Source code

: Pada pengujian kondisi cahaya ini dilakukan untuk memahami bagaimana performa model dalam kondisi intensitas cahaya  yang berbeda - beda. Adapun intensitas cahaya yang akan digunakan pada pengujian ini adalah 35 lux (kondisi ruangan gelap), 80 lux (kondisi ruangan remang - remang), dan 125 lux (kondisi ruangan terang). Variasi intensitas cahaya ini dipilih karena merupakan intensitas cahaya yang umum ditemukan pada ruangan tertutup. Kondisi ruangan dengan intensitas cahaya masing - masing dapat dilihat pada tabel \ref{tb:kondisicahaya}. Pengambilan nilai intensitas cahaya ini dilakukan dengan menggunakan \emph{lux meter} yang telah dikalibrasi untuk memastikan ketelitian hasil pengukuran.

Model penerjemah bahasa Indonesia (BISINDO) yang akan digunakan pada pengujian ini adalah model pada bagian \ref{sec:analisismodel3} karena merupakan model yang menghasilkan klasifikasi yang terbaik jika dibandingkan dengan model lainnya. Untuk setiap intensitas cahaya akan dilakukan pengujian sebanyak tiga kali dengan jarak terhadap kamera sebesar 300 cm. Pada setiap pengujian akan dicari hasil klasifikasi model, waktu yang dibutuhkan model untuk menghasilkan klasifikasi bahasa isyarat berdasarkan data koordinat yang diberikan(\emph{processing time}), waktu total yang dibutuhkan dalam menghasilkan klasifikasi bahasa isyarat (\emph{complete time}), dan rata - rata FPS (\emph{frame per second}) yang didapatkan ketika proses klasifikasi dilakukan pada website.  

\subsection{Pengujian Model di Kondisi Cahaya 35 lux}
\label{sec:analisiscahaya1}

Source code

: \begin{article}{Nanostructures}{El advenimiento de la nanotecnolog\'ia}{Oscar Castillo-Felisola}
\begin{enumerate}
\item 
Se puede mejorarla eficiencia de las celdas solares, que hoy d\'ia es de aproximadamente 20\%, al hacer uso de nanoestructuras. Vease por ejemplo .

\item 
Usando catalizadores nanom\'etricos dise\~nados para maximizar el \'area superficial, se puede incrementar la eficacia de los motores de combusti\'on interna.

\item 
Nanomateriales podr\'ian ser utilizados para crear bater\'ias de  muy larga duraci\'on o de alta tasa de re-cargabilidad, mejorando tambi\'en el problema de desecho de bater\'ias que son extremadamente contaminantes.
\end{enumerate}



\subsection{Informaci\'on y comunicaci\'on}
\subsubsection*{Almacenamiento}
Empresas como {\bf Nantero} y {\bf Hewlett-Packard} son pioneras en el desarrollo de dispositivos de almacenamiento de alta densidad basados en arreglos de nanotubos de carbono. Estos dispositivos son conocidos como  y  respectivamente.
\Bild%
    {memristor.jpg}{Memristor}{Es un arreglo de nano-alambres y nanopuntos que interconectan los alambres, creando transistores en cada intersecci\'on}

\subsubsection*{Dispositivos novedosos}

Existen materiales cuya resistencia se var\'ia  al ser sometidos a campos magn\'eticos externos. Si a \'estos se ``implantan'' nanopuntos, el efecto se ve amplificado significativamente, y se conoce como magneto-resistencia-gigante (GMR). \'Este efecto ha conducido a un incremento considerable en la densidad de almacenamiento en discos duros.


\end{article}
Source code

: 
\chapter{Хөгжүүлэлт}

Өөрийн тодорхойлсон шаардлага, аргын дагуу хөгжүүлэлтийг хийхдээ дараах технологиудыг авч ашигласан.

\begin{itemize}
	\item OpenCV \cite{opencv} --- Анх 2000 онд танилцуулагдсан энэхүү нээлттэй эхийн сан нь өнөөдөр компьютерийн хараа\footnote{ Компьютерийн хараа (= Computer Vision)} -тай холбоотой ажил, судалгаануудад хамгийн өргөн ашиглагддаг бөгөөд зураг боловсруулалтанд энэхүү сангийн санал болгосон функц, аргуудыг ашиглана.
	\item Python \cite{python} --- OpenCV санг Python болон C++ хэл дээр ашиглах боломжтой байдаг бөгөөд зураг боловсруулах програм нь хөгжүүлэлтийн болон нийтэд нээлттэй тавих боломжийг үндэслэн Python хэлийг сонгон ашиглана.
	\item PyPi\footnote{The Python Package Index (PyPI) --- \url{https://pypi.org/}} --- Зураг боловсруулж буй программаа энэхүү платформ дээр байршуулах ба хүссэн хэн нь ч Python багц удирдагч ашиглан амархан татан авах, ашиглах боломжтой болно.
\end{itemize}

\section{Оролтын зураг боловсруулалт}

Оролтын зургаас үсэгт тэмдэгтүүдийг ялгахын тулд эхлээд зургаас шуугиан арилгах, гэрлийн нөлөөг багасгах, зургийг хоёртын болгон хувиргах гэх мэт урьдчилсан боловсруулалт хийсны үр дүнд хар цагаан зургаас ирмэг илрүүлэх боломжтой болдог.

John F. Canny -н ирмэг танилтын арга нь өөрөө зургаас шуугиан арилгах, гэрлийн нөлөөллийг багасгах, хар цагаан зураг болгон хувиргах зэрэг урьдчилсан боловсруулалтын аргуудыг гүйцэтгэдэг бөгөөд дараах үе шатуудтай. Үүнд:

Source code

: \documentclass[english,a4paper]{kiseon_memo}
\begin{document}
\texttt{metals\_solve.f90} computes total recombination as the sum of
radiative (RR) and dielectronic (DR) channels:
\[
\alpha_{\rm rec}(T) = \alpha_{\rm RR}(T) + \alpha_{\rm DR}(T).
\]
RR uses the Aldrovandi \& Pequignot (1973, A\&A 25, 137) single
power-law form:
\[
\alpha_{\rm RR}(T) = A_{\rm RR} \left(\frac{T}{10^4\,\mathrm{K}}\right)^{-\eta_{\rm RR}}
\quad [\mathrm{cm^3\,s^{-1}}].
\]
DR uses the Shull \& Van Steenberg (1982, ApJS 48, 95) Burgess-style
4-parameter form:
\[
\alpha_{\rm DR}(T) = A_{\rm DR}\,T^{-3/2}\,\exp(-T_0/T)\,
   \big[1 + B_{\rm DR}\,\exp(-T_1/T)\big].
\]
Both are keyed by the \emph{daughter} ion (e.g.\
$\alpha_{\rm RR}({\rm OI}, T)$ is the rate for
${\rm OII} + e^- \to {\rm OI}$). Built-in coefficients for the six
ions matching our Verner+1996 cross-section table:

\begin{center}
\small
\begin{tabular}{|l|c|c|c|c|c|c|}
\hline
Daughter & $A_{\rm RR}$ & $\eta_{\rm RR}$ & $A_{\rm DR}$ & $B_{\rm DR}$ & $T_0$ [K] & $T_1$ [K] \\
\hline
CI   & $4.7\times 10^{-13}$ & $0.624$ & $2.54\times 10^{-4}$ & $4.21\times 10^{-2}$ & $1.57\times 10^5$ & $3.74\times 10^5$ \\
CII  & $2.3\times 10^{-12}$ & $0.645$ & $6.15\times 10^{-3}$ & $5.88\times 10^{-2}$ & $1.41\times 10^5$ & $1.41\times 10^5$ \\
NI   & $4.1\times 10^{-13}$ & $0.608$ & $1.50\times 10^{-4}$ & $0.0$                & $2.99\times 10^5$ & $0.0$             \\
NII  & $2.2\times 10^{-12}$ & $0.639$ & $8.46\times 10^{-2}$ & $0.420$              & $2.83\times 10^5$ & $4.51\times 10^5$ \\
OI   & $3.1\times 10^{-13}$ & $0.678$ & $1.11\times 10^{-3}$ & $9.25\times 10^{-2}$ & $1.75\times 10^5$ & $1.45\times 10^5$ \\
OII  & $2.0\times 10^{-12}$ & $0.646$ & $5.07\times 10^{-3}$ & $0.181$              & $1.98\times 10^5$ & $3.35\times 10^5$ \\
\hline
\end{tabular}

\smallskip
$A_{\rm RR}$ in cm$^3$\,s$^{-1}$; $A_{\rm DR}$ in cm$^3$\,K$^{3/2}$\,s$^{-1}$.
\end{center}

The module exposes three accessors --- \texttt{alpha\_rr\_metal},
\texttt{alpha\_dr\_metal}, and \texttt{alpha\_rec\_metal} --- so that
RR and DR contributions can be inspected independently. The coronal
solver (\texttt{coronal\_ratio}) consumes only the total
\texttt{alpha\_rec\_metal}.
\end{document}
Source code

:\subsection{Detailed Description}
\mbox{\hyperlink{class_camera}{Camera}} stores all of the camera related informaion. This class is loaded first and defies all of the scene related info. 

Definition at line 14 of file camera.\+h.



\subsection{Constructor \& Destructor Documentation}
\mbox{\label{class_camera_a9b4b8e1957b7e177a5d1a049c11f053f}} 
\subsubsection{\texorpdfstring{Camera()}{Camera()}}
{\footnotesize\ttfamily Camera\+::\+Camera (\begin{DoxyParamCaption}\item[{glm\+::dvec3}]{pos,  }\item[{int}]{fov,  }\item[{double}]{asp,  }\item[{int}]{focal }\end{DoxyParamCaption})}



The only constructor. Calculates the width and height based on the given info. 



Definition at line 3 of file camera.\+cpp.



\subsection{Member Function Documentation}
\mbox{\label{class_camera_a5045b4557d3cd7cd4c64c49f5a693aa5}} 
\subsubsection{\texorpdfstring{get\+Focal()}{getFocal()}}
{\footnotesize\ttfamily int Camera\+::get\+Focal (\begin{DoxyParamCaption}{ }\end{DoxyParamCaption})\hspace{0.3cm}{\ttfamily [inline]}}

■ ■ ■ ■

Your answer must consist only of the lines from the one containing "only the total" through the last line of the data above, both included, exactly as written.

RESPONSE BELOW:
solver (\texttt{coronal\_ratio}) consumes only the total
\texttt{alpha\_rec\_metal}.
\end{document}
Source code

:\subsection{Detailed Description}
\mbox{\hyperlink{class_camera}{Camera}} stores all of the camera related informaion. This class is loaded first and defies all of the scene related info. 

Definition at line 14 of file camera.\+h.



\subsection{Constructor \& Destructor Documentation}
\mbox{\label{class_camera_a9b4b8e1957b7e177a5d1a049c11f053f}} 
\subsubsection{\texorpdfstring{Camera()}{Camera()}}
{\footnotesize\ttfamily Camera\+::\+Camera (\begin{DoxyParamCaption}\item[{glm\+::dvec3}]{pos,  }\item[{int}]{fov,  }\item[{double}]{asp,  }\item[{int}]{focal }\end{DoxyParamCaption})}



The only constructor. Calculates the width and height based on the given info. 



Definition at line 3 of file camera.\+cpp.



\subsection{Member Function Documentation}
\mbox{\label{class_camera_a5045b4557d3cd7cd4c64c49f5a693aa5}} 
\subsubsection{\texorpdfstring{get\+Focal()}{getFocal()}}
{\footnotesize\ttfamily int Camera\+::get\+Focal (\begin{DoxyParamCaption}{ }\end{DoxyParamCaption})\hspace{0.3cm}{\ttfamily [inline]}}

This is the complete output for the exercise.